Records provided:
====
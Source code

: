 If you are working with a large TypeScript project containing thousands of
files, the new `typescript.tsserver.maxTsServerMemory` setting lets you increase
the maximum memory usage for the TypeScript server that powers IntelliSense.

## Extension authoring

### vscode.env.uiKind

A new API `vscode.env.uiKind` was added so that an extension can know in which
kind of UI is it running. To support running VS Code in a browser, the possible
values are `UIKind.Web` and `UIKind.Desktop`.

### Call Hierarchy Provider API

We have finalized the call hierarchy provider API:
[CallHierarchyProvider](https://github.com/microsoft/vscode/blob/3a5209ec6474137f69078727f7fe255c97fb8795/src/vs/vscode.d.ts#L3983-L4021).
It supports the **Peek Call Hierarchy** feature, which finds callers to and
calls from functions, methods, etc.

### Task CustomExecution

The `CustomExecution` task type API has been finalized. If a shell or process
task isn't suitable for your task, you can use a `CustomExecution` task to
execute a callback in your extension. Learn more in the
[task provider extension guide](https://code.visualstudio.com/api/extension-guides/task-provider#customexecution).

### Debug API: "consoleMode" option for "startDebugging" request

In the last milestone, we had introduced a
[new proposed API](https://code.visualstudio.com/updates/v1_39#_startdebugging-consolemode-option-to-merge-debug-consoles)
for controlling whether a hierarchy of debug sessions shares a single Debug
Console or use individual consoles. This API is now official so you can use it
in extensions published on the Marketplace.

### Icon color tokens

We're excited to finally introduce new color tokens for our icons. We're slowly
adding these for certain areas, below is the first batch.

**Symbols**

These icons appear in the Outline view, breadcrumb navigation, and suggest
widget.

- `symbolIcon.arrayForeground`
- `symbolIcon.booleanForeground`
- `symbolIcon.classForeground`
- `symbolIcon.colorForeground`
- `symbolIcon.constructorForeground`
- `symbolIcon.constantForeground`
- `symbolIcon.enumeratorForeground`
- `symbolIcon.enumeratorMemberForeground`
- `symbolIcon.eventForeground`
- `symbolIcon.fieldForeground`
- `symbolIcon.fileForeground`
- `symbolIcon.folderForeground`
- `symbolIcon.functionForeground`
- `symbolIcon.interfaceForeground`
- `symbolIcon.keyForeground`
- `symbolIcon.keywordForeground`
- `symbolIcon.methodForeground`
====
The problem:
Return the lines of the listing above exactly as they appear, starting with the first and stopping after the line that holds "We have finalized".

Task answer:
Source code

: If you are working with a large TypeScript project containing thousands of
files, the new `typescript.tsserver.maxTsServerMemory` setting lets you increase
the maximum memory usage for the TypeScript server that powers IntelliSense.

## Extension authoring

### vscode.env.uiKind

A new API `vscode.env.uiKind` was added so that an extension can know in which
kind of UI is it running. To support running VS Code in a browser, the possible
values are `UIKind.Web` and `UIKind.Desktop`.

### Call Hierarchy Provider API

We have finalized the call hierarchy provider API:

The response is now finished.